Step 5: Scope v1 like your reputation depends on it

It does. The wishlist from discovery is always a v3. Your job is to extract the v1, and my cutting rules are:

  • One workflow, fully. An agent that handles all of triage beats an agent that half-handles triage, drafting, and follow-ups. Breadth in v1 is how you ship three mediocre demos instead of one production system.
  • Human approval on every consequential action. Not because the model can't handle it — because adoption can't. The approval step is how the ops team learns to trust the agent, and their approvals/edits become your training signal for widening autonomy in v2.
  • Read integrations before write integrations. Reading the CRM is a security conversation. Writing to it is a security committee. Ship value on reads while the write approvals grind through.
  • Weeks, not months. If v1 can't ship in a few weeks, cut until it can. A live system generating feedback beats a comprehensive system generating slides. Adopting tools like Claude Code across my team cut our own iteration loop from weeks to hours; the deployment cadence should match.

Then say the quiet part in the kickoff deck: here is what v1 deliberately does not do, and here's when we revisit. Scope cuts that are hidden get discovered as disappointments. Scope cuts that are stated become the roadmap.


The red flags worth naming

Signals from discovery that predict a doomed deployment — worth raising early, even when it's awkward:

  • No operator in the room, ever. If you can't get access to the people who do the work, you're building from the org chart's imagination.
  • "The AI should just know." A stakeholder who resists defining escalation rules is telling you they expect magic. Reset expectations now or fail later.
  • A metric vacuum. Nobody can say what number improves. That project has no finish line and no renewal case.
  • The workflow is secretly political. Sometimes the "inefficient process" exists because two departments don't trust each other. An agent doesn't fix that; it just automates the distrust.

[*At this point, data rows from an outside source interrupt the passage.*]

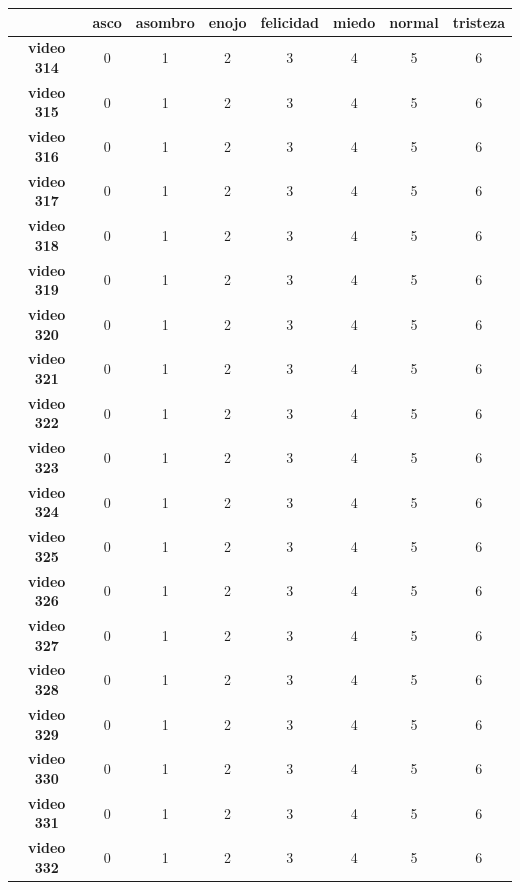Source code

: \begin{table}[]
\centering
\begin{tabular}{c|c|c|c|c|c|c|c|}
\cline{2-8} 
\multicolumn{1}{l|}{} & \textbf{asco} & \textbf{asombro} & \textbf{enojo} & \textbf{felicidad} & \textbf{miedo} & \textbf{normal} & \textbf{tristeza} \\ \hline
\multicolumn{1}{|c|}{\textbf{video 314}} & 0 & 1 & 2 & 3 & 4 & 5 & 6 \\ \hline
\multicolumn{1}{|c|}{\textbf{video 315}} & 0 & 1 & 2 & 3 & 4 & 5 & 6 \\ \hline
\multicolumn{1}{|c|}{\textbf{video 316}} & 0 & 1 & 2 & 3 & 4 & 5 & 6 \\ \hline
\multicolumn{1}{|c|}{\textbf{video 317}} & 0 & 1 & 2 & 3 & 4 & 5 & 6 \\ \hline
\multicolumn{1}{|c|}{\textbf{video 318}} & 0 & 1 & 2 & 3 & 4 & 5 & 6 \\ \hline
\multicolumn{1}{|c|}{\textbf{video 319}} & 0 & 1 & 2 & 3 & 4 & 5 & 6 \\ \hline
\multicolumn{1}{|c|}{\textbf{video 320}} & 0 & 1 & 2 & 3 & 4 & 5 & 6 \\ \hline
\multicolumn{1}{|c|}{\textbf{video 321}} & 0 & 1 & 2 & 3 & 4 & 5 & 6 \\ \hline
\multicolumn{1}{|c|}{\textbf{video 322}} & 0 & 1 & 2 & 3 & 4 & 5 & 6 \\ \hline
\multicolumn{1}{|c|}{\textbf{video 323}} & 0 & 1 & 2 & 3 & 4 & 5 & 6 \\ \hline
\multicolumn{1}{|c|}{\textbf{video 324}} & 0 & 1 & 2 & 3 & 4 & 5 & 6 \\ \hline
\multicolumn{1}{|c|}{\textbf{video 325}} & 0 & 1 & 2 & 3 & 4 & 5 & 6 \\ \hline
\multicolumn{1}{|c|}{\textbf{video 326}} & 0 & 1 & 2 & 3 & 4 & 5 & 6 \\ \hline
\multicolumn{1}{|c|}{\textbf{video 327}} & 0 & 1 & 2 & 3 & 4 & 5 & 6 \\ \hline
\multicolumn{1}{|c|}{\textbf{video 328}} & 0 & 1 & 2 & 3 & 4 & 5 & 6 \\ \hline
\multicolumn{1}{|c|}{\textbf{video 329}} & 0 & 1 & 2 & 3 & 4 & 5 & 6 \\ \hline
\multicolumn{1}{|c|}{\textbf{video 330}} & 0 & 1 & 2 & 3 & 4 & 5 & 6 \\ \hline
\multicolumn{1}{|c|}{\textbf{video 331}} & 0 & 1 & 2 & 3 & 4 & 5 & 6 \\ \hline
\multicolumn{1}{|c|}{\textbf{video 332}} & 0 & 1 & 2 & 3 & 4 & 5 & 6 \\ \hline

\end{tabular}
\end{table}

Flagging these is exactly what being the customer's trusted technical advisor means — the discovery phase is where that trust is either established or never happens.


The takeaway

Requirements gathering for AI agents is workflow archaeology: the real process is always buried under the stated one, and the artifacts that matter — the invisible spreadsheet, the judgment calls, the exceptions bin — only surface when you watch real work happen. Shadow the operators, ask the agent-specific questions, write a one-page spec with a forbidden list, harvest your eval set while you're there, and scope a v1 that ships in weeks with a human in the loop.

Do the archaeology properly and the build is almost boring. Skip it and no amount of engineering will save the deployment — you'll just be very efficiently automating the wrong thing.